Cities try to lure young, educated professionals back to urban areas.

by / February 23, 2006
With the labor market shifting from the baby boomers to post-Generation Xers, cities are now refocusing economic and community development to attract the 25- to 34-year-old demographic. Over the next decade, baby boomers will retire in substantial numbers, leaving a large employment vacancy needing to be filled. The challenge for communities is to figure out how to attract young people and root them into place.

"We have a lot of people that move here for a variety of reasons: region capital; quality of life," said Shawn McNamara, community development program manager in Raleigh, N.C. "We get people that quit a job, sell a house and move here taking whatever job they can get because they know they will eventually get the job they want -- and they do."
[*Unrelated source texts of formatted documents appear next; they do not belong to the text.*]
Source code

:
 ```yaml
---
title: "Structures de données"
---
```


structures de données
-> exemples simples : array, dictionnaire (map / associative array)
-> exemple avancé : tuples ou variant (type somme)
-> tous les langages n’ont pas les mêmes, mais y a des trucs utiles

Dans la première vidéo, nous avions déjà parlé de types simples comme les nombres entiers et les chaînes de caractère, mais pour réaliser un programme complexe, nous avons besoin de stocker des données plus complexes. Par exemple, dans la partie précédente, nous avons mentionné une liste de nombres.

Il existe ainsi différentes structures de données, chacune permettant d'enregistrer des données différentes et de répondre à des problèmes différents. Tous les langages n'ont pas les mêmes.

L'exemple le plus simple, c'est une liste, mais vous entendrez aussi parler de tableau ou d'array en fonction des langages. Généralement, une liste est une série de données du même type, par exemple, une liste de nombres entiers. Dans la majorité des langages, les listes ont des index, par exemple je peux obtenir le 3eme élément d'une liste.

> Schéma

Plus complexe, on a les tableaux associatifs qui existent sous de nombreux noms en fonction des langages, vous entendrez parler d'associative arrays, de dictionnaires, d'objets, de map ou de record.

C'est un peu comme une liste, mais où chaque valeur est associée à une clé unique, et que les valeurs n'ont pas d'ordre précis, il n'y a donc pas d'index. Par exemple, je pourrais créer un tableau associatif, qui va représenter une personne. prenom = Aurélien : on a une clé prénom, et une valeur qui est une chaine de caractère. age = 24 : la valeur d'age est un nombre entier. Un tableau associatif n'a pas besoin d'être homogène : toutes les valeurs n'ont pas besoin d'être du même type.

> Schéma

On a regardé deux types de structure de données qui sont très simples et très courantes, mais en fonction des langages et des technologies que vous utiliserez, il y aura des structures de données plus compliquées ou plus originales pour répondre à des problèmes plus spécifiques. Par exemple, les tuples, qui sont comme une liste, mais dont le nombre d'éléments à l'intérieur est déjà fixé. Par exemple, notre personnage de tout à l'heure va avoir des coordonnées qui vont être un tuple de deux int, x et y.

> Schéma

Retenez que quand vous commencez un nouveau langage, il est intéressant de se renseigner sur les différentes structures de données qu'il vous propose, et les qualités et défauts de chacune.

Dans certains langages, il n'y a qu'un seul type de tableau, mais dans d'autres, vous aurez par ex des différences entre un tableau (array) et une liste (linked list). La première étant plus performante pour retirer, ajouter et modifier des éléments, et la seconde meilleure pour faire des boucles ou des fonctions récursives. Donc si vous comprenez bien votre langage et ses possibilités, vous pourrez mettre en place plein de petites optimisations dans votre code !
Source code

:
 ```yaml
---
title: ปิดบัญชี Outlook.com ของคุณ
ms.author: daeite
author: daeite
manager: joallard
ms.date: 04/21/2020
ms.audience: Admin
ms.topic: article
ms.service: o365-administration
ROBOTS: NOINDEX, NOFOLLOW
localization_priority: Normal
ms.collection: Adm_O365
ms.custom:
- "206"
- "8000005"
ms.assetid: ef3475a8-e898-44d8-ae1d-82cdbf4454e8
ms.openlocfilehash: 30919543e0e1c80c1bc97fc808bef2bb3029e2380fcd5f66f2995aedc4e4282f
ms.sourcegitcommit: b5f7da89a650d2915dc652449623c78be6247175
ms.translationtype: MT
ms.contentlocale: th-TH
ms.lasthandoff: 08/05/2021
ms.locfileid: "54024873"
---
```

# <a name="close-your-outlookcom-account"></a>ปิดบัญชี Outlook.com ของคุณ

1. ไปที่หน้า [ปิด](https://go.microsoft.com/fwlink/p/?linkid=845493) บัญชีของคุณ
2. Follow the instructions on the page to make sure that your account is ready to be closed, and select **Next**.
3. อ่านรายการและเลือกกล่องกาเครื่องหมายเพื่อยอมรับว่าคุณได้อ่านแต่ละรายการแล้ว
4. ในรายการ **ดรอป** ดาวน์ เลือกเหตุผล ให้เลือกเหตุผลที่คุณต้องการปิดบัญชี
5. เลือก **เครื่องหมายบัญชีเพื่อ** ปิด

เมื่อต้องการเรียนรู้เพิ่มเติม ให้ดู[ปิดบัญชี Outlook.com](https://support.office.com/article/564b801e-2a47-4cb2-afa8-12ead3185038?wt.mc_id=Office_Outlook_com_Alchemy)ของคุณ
In the December 2005 study titled, The Young and Restless in a Knowledge Economy conducted by CEOs for Cities, Raleigh ranked third in the nation for having the largest young adult population between the ages of 25 and 34 in 2000.
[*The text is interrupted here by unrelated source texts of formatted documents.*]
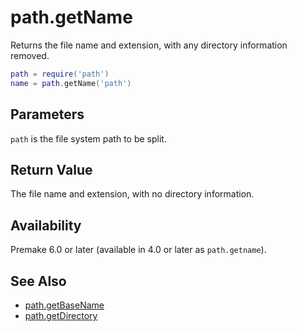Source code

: # path.getName

Returns the file name and extension, with any directory information removed.

```lua
path = require('path')
name = path.getName('path')
```

## Parameters

`path` is the file system path to be split.

## Return Value

The file name and extension, with no directory information.

## Availability

Premake 6.0 or later (available in 4.0 or later as `path.getname`).

## See Also

* [path.getBaseName](path.getBaseName.md)
* [path.getDirectory](path.getDirectory.md)
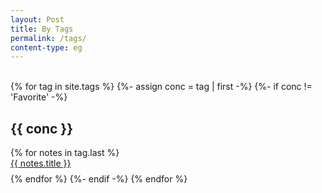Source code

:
 ```yaml
---
layout: Post
title: By Tags
permalink: /tags/
content-type: eg
---
```



<br>
<div>
{% for tag in site.tags %}
  {%- assign conc = tag | first -%}
  {%- if conc != 'Favorite' -%}
    <h2 id="{{ conc }}">{{ conc }}</h2>
    {% for notes in tag.last %} 
      <li id="category-content" style="padding-bottom: 0.6em; list-style: none;"><a href="{{notes.url}}">{{ notes.title }}</a></li>
    {% endfor %}
  {%- endif -%}
{% endfor %}
</div>
<br/>
<br/>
One of the most striking results of the research indicates that today's young adults are more inclined to live in close-in neighborhoods than were young adults 10 or 20 years ago. Today's 25- to 34-year-olds are about one-third more likely to live in neighborhoods within three miles of a region's downtown than are other Americans, according to the study.

Developing Neighborhoods
In North Carolina, McNamara said, redevelopment state laws allow officials to condemn properties for revitalization. "We go in and clean up the neighborhood, and bring developers in to renovate dilapidated rentals," he said. "We're kind of gentrifying or yuppifying the neighborhood, but there's a lot of folks that are recent newlyweds or what have you, so they are first-time homebuyers. This way they can get a home near downtown."

Findings from this study suggest that urban leaders are making the "young and the restless" the focus of economic development by investing in topics that appeal to them, such as higher education, vibrant urban neighborhoods and cultural arts. And because women constitute a large part of the young demographics work force, promoting culturally diverse initiatives that will help them achieve their goals are beneficial.

For example, Raleigh has a popular neighborhood called Glenwood South that was created about 10 years ago, and attracts nightlife. "There's a sidewalk, trees and a new and improved bridge, connecting this area to the downtown," said McNamara, "There's been an investment in restaurants and bars. It's really taken off."

Desiring Youth
The study states that young workers are attractive to employers for a variety of reasons. "Today's 25- to 34-year-olds are more likely to have a college degree than their peers of one or two decades ago," according to the study, which also states that the rate of those with college degrees has gone from less than 10 percent of the population to more than 30 percent.

Even with the increase in those with degrees, the study says that it's actually difficult to overestimate the economic impact of college-educated young workers on the economic well-being of a metropolitan area."

The study also found that:

  • The cumulative earnings of college graduates in the 15 years between their 25th and 40th birthdays were 80 percent higher for men and more than twice as much for women than the comparable earnings of those with just a high-school diploma.
  • While they have less work experience than their older peers, young workers have what economists term "recent vintage human capital." Less of what they learned in school has been made obsolete by changes in markets and technologies. Compared to baby boomers, for example, today's recent college graduates have always had computers.
  • Wireless phones, globalization, and the Internet are all familiar concepts.